We have used the BIBAC library to isolate BIBACs containing or closely linked to the genes controlling fiber development, fiber cellulose biosynthesis, seed fatty acid metabolism, cotton-nematode interaction, and cotton bacterial blight resistance. This experiment has not only further verified the quality and demonstrated the utility of the BIBAC library for cotton genomics research, but also provided the tools essential for characterization of the genes at the genomic level and promoted the use of the genes in molecular breeding through BIBAC transformation. Using the BIBACs, we have developed a high-throughput system for functional analysis of the entire Upland cotton genome in the plant model species, Arabidopsis thaliana, with which the entire Upland genome could be transformed into Arabidopsis within approximately three years by one scientist (M.P. Z, Y.Z, D.M S, and H.-B. Z., unpublished).
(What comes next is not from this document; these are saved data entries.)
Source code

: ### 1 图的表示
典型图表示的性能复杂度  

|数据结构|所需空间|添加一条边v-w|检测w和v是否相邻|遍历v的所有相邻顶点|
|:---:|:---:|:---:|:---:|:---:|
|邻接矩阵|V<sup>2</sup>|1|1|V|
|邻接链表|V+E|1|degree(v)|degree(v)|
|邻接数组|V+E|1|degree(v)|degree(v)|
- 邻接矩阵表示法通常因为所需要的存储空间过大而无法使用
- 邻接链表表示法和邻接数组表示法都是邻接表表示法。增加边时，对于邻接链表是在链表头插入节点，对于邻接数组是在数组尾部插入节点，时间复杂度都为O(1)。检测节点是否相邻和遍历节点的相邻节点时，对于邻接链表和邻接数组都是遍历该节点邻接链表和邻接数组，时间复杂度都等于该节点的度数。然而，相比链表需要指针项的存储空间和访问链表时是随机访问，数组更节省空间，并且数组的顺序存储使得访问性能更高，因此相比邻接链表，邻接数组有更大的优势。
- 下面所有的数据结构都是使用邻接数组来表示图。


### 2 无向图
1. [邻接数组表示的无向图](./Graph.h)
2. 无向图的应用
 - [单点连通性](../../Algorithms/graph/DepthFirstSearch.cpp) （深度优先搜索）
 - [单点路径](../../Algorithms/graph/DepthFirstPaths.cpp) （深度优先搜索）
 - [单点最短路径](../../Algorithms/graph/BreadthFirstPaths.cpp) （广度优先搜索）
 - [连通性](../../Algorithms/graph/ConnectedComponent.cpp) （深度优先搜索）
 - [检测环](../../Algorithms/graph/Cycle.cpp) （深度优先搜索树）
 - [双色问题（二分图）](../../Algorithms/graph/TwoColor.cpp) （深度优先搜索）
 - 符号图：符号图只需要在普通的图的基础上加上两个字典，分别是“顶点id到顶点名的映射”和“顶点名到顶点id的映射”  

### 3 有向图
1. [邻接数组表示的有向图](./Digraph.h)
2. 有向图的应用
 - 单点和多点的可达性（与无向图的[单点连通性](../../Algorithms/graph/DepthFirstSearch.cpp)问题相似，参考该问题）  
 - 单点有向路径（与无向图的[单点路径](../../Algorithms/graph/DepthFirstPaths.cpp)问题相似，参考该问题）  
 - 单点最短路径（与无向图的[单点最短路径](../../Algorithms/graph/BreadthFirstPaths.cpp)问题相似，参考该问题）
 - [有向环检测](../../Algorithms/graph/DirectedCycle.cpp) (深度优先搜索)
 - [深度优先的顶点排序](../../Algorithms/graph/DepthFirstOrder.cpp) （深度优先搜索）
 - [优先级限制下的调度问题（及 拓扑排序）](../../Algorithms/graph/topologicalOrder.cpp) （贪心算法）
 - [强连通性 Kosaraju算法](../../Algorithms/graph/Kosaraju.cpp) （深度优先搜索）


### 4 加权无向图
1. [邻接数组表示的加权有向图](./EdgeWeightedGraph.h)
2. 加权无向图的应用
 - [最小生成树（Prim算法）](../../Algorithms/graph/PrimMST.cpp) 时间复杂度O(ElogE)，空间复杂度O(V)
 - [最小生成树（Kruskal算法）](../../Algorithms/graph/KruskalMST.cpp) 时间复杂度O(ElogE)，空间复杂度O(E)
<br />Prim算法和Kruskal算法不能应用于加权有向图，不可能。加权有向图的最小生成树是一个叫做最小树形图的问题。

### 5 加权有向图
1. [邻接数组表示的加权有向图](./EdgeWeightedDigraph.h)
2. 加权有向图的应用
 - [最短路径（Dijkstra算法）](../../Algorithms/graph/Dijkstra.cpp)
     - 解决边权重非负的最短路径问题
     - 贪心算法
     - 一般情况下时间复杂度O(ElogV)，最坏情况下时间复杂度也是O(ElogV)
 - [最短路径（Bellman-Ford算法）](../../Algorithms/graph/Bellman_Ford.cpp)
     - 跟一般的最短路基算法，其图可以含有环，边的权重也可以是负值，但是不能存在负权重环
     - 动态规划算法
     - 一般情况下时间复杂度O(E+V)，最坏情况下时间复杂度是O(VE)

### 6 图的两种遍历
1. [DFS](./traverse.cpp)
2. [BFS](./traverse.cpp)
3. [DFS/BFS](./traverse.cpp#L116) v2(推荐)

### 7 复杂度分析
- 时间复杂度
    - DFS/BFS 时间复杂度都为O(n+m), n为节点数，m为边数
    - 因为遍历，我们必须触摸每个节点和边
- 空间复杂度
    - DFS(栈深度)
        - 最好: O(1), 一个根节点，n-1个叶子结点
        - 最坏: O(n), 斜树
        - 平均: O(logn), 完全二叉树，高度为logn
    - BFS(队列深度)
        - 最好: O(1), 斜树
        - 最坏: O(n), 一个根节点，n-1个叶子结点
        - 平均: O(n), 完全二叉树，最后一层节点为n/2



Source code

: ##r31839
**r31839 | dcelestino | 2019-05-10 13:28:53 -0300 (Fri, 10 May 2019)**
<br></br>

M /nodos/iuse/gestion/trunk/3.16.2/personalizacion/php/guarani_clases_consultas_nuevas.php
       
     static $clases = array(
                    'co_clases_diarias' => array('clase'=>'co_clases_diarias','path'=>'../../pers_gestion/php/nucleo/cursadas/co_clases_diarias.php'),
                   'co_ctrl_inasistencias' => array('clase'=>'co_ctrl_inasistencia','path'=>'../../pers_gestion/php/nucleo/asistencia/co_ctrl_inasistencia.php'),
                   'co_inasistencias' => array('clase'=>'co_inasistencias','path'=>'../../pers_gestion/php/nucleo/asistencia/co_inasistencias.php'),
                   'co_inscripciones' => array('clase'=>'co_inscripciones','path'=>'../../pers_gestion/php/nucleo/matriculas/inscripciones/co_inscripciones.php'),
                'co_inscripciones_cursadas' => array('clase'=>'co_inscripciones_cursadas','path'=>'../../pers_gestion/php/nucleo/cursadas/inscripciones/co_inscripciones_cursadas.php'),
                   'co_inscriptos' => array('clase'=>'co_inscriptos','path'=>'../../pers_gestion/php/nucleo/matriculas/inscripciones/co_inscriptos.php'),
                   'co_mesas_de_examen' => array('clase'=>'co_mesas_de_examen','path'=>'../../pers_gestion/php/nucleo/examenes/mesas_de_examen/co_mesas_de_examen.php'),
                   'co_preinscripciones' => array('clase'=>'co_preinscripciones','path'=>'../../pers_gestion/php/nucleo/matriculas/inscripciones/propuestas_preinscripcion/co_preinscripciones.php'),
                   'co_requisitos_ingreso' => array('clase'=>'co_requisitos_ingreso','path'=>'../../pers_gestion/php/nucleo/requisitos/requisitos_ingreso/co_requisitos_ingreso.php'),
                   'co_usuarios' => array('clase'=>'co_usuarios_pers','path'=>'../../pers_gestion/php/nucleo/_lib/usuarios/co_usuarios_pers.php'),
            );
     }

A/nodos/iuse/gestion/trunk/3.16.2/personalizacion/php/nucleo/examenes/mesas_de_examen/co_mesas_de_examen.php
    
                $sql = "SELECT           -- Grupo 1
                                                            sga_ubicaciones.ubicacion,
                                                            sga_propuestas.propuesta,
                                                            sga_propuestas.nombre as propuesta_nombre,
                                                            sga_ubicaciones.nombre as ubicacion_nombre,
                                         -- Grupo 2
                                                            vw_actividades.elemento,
Furthermore, the BESs generated in this study provide 9,711 STSs (sequence-tagged sites), with one STS in approximately every 250 kb along the Upland cotton genome. These STSs will facilitate integrative physical and genetic mapping, and sequencing of the Upland cotton genome using the next-generation sequencing technology [47, 48]. Using the BIBAC library, we have constructed separate genome-wide physical maps for both the A- and D-subgenomes of Upland cotton cv. TM-1 and identified the minimal tiling path (MTP) clones (15,277 clones) spanning the physical map [46]. We have also initiated a project of sequencing the Upland cotton cv. TM-1 genome based on the BIBAC library using the next-generation sequencing technology (D.M. S., H.-B. Z.). We are developing the integrated physical and genetic maps of individual chromosomes of the Upland cotton genome, with 1–10 contigs per chromosome, from this BIBAC library and a BAC library, which will be necessary for assembling the chromosome-sized pseudomolecules of the Upland cotton genome sequence.

Analysis of the BESs has shown that the 9,711 BESs, with a length range from 50 – 842 bp and an average length of approximately 400 bp, contain about 3,000 exons. If the exons of cotton genes have an average length of 200 – 500 bp [49, 50], the 3,000 exons are likely from approximately 3,000 genes, suggesting that approximately 30% of the 9,711 BESs are parts of genes. Among the transposable elements, the LTR retroelement family, Gypsy/DIRS1, is the most predominant in the Upland cotton genome, representing over 77% of the transposable elements in the genome. This result is consistent with that of Hawkins et al. [51] estimated for the genomes of its diploid putative progenitor species, G. raimondii and G. herbaceum, by random shotgun clone sequencing. The more than 1,000 new SSRs (79% of the SSRs) identified from the BESs indicate the abundance of SSR loci in the Upland cotton genome and provide additional tools for cotton genome analysis, and gene and QTL mapping.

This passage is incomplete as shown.